**WHAT IS REQUIRED:** Set out exactly every line of the entries below, starting at the line that holds "6. JS中的React代码接管页面操作" and stopping after the line that holds "### store数据注水与脱水".

AVAILABLE RECORDS START

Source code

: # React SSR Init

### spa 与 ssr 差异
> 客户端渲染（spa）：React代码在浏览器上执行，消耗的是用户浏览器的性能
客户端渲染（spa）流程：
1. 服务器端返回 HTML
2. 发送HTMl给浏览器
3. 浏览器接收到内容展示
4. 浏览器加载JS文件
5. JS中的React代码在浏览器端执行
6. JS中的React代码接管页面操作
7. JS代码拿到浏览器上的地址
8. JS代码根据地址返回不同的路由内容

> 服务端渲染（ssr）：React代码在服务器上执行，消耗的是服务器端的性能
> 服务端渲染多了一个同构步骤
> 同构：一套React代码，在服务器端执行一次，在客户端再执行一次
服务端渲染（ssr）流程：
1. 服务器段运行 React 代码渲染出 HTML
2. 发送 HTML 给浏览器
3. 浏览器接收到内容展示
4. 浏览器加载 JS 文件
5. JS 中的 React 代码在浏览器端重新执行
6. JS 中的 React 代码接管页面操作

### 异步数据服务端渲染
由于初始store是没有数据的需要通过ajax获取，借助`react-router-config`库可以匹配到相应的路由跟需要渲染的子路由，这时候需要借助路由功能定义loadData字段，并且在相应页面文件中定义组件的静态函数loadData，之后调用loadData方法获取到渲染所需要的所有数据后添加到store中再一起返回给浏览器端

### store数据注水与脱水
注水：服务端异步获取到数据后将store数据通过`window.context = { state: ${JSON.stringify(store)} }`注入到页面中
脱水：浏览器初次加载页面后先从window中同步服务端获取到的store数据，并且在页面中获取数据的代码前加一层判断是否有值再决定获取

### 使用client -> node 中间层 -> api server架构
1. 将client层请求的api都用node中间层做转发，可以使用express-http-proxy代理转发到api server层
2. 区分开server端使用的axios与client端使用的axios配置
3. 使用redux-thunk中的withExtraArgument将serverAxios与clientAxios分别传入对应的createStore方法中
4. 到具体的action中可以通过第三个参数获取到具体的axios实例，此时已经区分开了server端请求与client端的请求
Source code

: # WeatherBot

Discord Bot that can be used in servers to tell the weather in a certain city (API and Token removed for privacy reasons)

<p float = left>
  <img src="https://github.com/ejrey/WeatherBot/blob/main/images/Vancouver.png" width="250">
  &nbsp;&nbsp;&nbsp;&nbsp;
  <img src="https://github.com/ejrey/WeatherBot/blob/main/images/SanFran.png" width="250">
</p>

AVAILABLE RECORDS END

**ANSWER:**
6. JS中的React代码接管页面操作
7. JS代码拿到浏览器上的地址
8. JS代码根据地址返回不同的路由内容

> 服务端渲染（ssr）：React代码在服务器上执行，消耗的是服务器端的性能
> 服务端渲染多了一个同构步骤
> 同构：一套React代码，在服务器端执行一次，在客户端再执行一次
服务端渲染（ssr）流程：
1. 服务器段运行 React 代码渲染出 HTML
2. 发送 HTML 给浏览器
3. 浏览器接收到内容展示
4. 浏览器加载 JS 文件
5. JS 中的 React 代码在浏览器端重新执行
6. JS 中的 React 代码接管页面操作

### 异步数据服务端渲染
由于初始store是没有数据的需要通过ajax获取，借助`react-router-config`库可以匹配到相应的路由跟需要渲染的子路由，这时候需要借助路由功能定义loadData字段，并且在相应页面文件中定义组件的静态函数loadData，之后调用loadData方法获取到渲染所需要的所有数据后添加到store中再一起返回给浏览器端

### store数据注水与脱水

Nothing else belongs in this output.